Records from a dataset
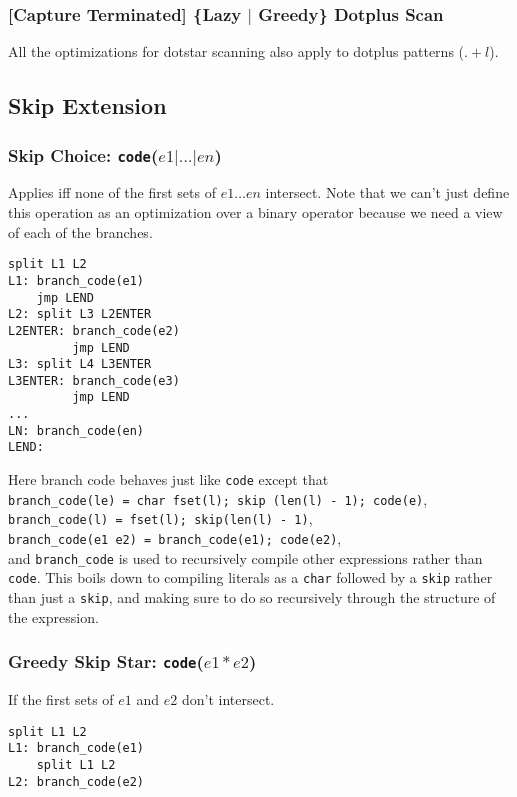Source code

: \subsubsection{[Capture Terminated] \{Lazy $\rvert$ Greedy\} Dotplus Scan}

All the optimizations for dotstar scanning also apply to dotplus
patterns ($.+l$).

\subsection{Skip Extension}

\subsubsection{Skip Choice: {\tt code}($e1 \rvert \dots \rvert en$)}

Applies iff none of the first sets of $e1 \dots en$ intersect. Note that
we can't just define this operation as an optimization over a binary
operator because we need a view of each of the branches.

\begin{verbatim}
split L1 L2
L1: branch_code(e1)
    jmp LEND
L2: split L3 L2ENTER
L2ENTER: branch_code(e2)
         jmp LEND
L3: split L4 L3ENTER
L3ENTER: branch_code(e3)
         jmp LEND
...
LN: branch_code(en)
LEND:
\end{verbatim}

Here branch code behaves just like \verb'code' except that \\
\verb'branch_code(le) = char fset(l); skip (len(l) - 1); code(e)', \\
\verb'branch_code(l) = fset(l); skip(len(l) - 1)', \\
\verb'branch_code(e1 e2) = branch_code(e1); code(e2)', \\
and \verb'branch_code' is used to recursively compile
other expressions rather than \verb'code'. This boils
down to compiling literals as a \verb'char' followed
by a \verb'skip' rather than just a \verb'skip', and
making sure to do so recursively through the structure
of the expression.

\subsubsection{Greedy Skip Star: {\tt code}($e1*e2$)}

If the first sets of $e1$ and $e2$ don't intersect.

\begin{verbatim}
split L1 L2
L1: branch_code(e1)
    split L1 L2
L2: branch_code(e2)
\end{verbatim}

### REQUIREMENT:
Give back all of the data exactly, but not the pictures.

### SOLUTION TO THIS PROBLEM:
Source code

: \subsubsection{[Capture Terminated] \{Lazy $\rvert$ Greedy\} Dotplus Scan}

All the optimizations for dotstar scanning also apply to dotplus
patterns ($.+l$).

\subsection{Skip Extension}

\subsubsection{Skip Choice: {\tt code}($e1 \rvert \dots \rvert en$)}

Applies iff none of the first sets of $e1 \dots en$ intersect. Note that
we can't just define this operation as an optimization over a binary
operator because we need a view of each of the branches.

\begin{verbatim}
split L1 L2
L1: branch_code(e1)
    jmp LEND
L2: split L3 L2ENTER
L2ENTER: branch_code(e2)
         jmp LEND
L3: split L4 L3ENTER
L3ENTER: branch_code(e3)
         jmp LEND
...
LN: branch_code(en)
LEND:
\end{verbatim}

Here branch code behaves just like \verb'code' except that \\
\verb'branch_code(le) = char fset(l); skip (len(l) - 1); code(e)', \\
\verb'branch_code(l) = fset(l); skip(len(l) - 1)', \\
\verb'branch_code(e1 e2) = branch_code(e1); code(e2)', \\
and \verb'branch_code' is used to recursively compile
other expressions rather than \verb'code'. This boils
down to compiling literals as a \verb'char' followed
by a \verb'skip' rather than just a \verb'skip', and
making sure to do so recursively through the structure
of the expression.

\subsubsection{Greedy Skip Star: {\tt code}($e1*e2$)}

If the first sets of $e1$ and $e2$ don't intersect.

\begin{verbatim}
split L1 L2
L1: branch_code(e1)
    split L1 L2
L2: branch_code(e2)
\end{verbatim}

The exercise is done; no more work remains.